* TASK *
Since pictures do not belong in the copy, please repeat every record below exactly without them.

★ ★ ★ ★ ★

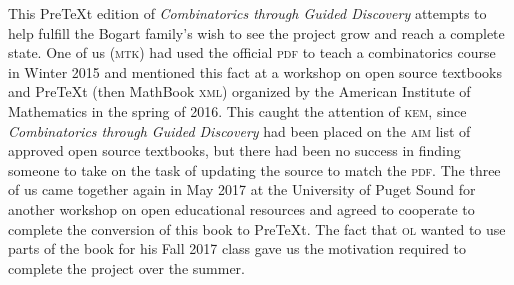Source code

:\documentclass[10pt,]{book}
\newcommand{\initialism}[1]{\textsc{\MakeLowercase{#1}}}
\theoremstyle{plain}
\theoremstyle{definition}
\theoremstyle{definition}
\numberwithin{equation}{chapter}
\begin{document}
\par
\hypertarget{p-23}{}%
This PreTeXt edition of \textsl{Combinatorics through Guided Discovery} attempts to help fulfill the Bogart family's wish to see the project grow and reach a complete state. One of us (\initialism{MTK}) had used the official \initialism{PDF} to teach a combinatorics course in Winter 2015 and mentioned this fact at a workshop on open source textbooks and PreTeXt (then MathBook \initialism{XML}) organized by the American Institute of Mathematics in the spring of 2016. This caught the attention of \initialism{KEM}, since \textsl{Combinatorics through Guided Discovery} had been placed on the \initialism{AIM} list of approved open source textbooks, but there had been no success in finding someone to take on the task of updating the source to match the \initialism{PDF}. The three of us came together again in May 2017 at the University of Puget Sound for another workshop on open educational resources and agreed to cooperate to complete the conversion of this book to PreTeXt. The fact that \initialism{OL} wanted to use parts of the book for his Fall 2017 class gave us the motivation required to complete the project over the summer.%
\par
\hypertarget{p-24}{}%
\end{document}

★ ★ ★ ★ ★

* ANSWER BOX *
Source code

:\documentclass[10pt,]{book}
\newcommand{\initialism}[1]{\textsc{\MakeLowercase{#1}}}
\theoremstyle{plain}
\theoremstyle{definition}
\theoremstyle{definition}
\numberwithin{equation}{chapter}
\begin{document}
\par
\hypertarget{p-23}{}%
This PreTeXt edition of \textsl{Combinatorics through Guided Discovery} attempts to help fulfill the Bogart family's wish to see the project grow and reach a complete state. One of us (\initialism{MTK}) had used the official \initialism{PDF} to teach a combinatorics course in Winter 2015 and mentioned this fact at a workshop on open source textbooks and PreTeXt (then MathBook \initialism{XML}) organized by the American Institute of Mathematics in the spring of 2016. This caught the attention of \initialism{KEM}, since \textsl{Combinatorics through Guided Discovery} had been placed on the \initialism{AIM} list of approved open source textbooks, but there had been no success in finding someone to take on the task of updating the source to match the \initialism{PDF}. The three of us came together again in May 2017 at the University of Puget Sound for another workshop on open educational resources and agreed to cooperate to complete the conversion of this book to PreTeXt. The fact that \initialism{OL} wanted to use parts of the book for his Fall 2017 class gave us the motivation required to complete the project over the summer.%
\par
\hypertarget{p-24}{}%
\end{document}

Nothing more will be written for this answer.